Anyway it's an interesting idea. Here's related reading for the MMR score used in Magic Arena:

https://hareeb.com/2021/05/23/inside-the-mtg-arena-rating-sy...


> With MTG, you have a huge effect from the quality of the deck. Unless you have each player play with each deck, there's no way to de-convolute the quality of the deck vs the quality of the player. And if you did have that data, Elo couldn't leverage it -- you'd need a more sophisticated model to account for that statistical effect.

How well a player chooses their deck is one of the factors that determines how good a player is. You can say the same thing about the other games: I'd probably have a better rating in chess if I didn't only play somewhat unsound gambits, and I'd definitely have a better rating in Starcraft if I didn't only do 2port wraith in TvZ.


It is very rock-paper-scissors even at top level


im not sure if its the same in magic, but when I played yugioh how well made a deck was was also just a indicator of how much money you had


I'm not so sure.

A deck is something you have. A build order, or a chess opening, is something you _know_ and therefore more or less what I'd be comfortable calling skill.


In my experience playing MTG (and other card games), when players discuss skill, they generally mean a (somewhat fuzzy) combination of both deckbuilding and "piloting" ability. It's understandable to want to draw a line between the two and say "I only want to evaluate in-game decision-making,", but, not only is that wildly impractical (it's going to be really hard to develop a model which fairly accounts for the fact that your buddy Jeff only likes playing decks which do nothing for 50 turns and then win the game on the spot iff no one else has a counterspell[0]), part of the way card game leagues work (again, in my experience) is that players spend a lot of time trying to figure out how to make their decks better and adapt them to what other players are doing. If you can't capture that effort, I honestly think you might be missing the point a little bit.

[0] Let's be clear, Jeff's deck is bad and he's going to lose a lot, even if he's a time-traveling supercomputer with the diplomatic finesse of Otto von Bismarck.


> when players discuss skill, they generally mean a (somewhat fuzzy) combination of both deckbuilding and "piloting" ability.

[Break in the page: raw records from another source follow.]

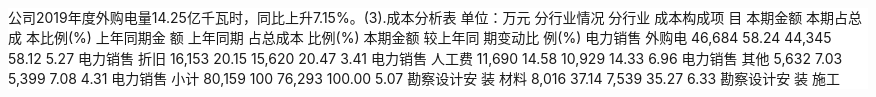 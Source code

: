 公司2019年度外购电量14.25亿千瓦时，同比上升7.15%。(3).成本分析表
单位：万元
分行业情况
分行业
成本构成项
目
本期金额
本期占总成
本比例(%)
上年同期金
额
上年同期
占总成本
比例(%)
本期金额
较上年同
期变动比
例(%)
电力销售
外购电
46,684
58.24
44,345
58.12
5.27
电力销售
折旧
16,153
20.15
15,620
20.47
3.41
电力销售
人工费
11,690
14.58
10,929
14.33
6.96
电力销售
其他
5,632
7.03
5,399
7.08
4.31
电力销售
小计
80,159
100
76,293
100.00
5.07
勘察设计安
装
材料
8,016
37.14
7,539
35.27
6.33
勘察设计安
装
施工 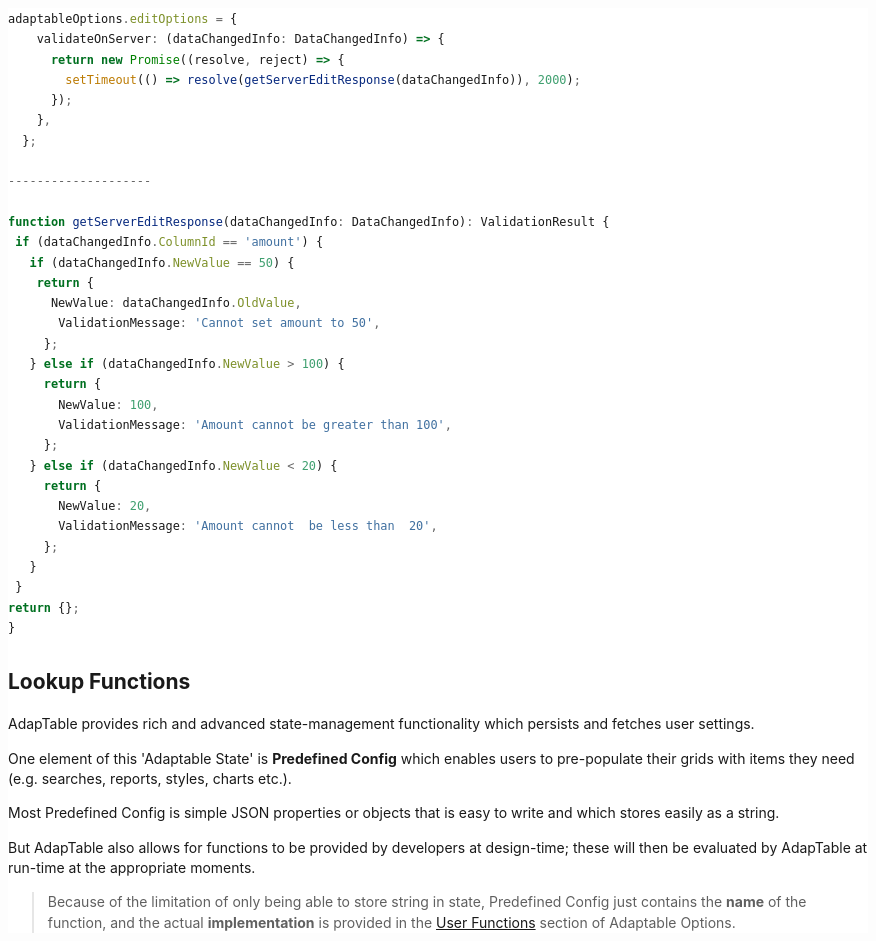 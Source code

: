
 ```ts
adaptableOptions.editOptions = {
    validateOnServer: (dataChangedInfo: DataChangedInfo) => {
      return new Promise((resolve, reject) => {
        setTimeout(() => resolve(getServerEditResponse(dataChangedInfo)), 2000);
      });
    },
  };

--------------------

function getServerEditResponse(dataChangedInfo: DataChangedInfo): ValidationResult {
 if (dataChangedInfo.ColumnId == 'amount') {
   if (dataChangedInfo.NewValue == 50) {
    return {
      NewValue: dataChangedInfo.OldValue,
       ValidationMessage: 'Cannot set amount to 50',
     };
   } else if (dataChangedInfo.NewValue > 100) {
     return {
       NewValue: 100,
       ValidationMessage: 'Amount cannot be greater than 100',
     };
   } else if (dataChangedInfo.NewValue < 20) {
     return {
       NewValue: 20,
       ValidationMessage: 'Amount cannot  be less than  20',
     };
   }
 }
return {};
}

 ```

## Lookup Functions
AdapTable provides rich and advanced state-management functionality which persists and fetches user settings.  

One element of this 'Adaptable State' is **Predefined Config** which enables users to pre-populate their grids with items they need (e.g. searches, reports, styles, charts etc.).

Most Predefined Config is simple JSON properties or objects that is easy to write and which stores easily as a string.  

But AdapTable also allows for functions to be provided by developers at design-time; these will then be evaluated by AdapTable at run-time at the appropriate moments. 

> Because of the limitation of only being able to store string in state, Predefined Config just contains the **name** of the function, and the actual **implementation** is provided in the [User Functions](https://api.adaptabletools.com/modules/_src_adaptableoptions_userfunctions_.html) section of Adaptable Options.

I think the "piloting" ability is mostly (but not entirely) independent of the deck. You can see this most plainly in draft, where everyone is basically playing with a new deck. There are "soft" skills that are contextual and format-dependent, like knowing the cards that you need to play around (white just foretold turn 2, is that a Doomskar? Maybe I shouldn't play a creature this turn, etc). There are "hard" skills that are almost always valid (generally wait until after combat to spend mana, cast instants during your opponent's end step, etc).

But certainly deckbuilding talent is not necessary, because anybody can grab a decklist and head to TCGPlayer.

On that note I'd guess that draft (or sealed) tournaments are the best scenario to measure pure skill using Elo alone, since going into a tournament, everyone has equal chance to open good cards.


Beyond a certain level, everyone has access to all the cards they want. That might cause a poor fit on the bottom levels, but intermediate to advanced levels, its not about ownership


>everyone has access to all the cards they want

Top tier commander decks can easily cost over $10,000 I suspect the vast majority of players do not have access to them.


That’s a fair point for Commander. But the GP seemed to be making a universal claim that ELO wouldn’t make sense in any case, even say Standard where the decks are <$500 (or Arena where you can get a meta deck for <$100, free if you have time to grind wildcards).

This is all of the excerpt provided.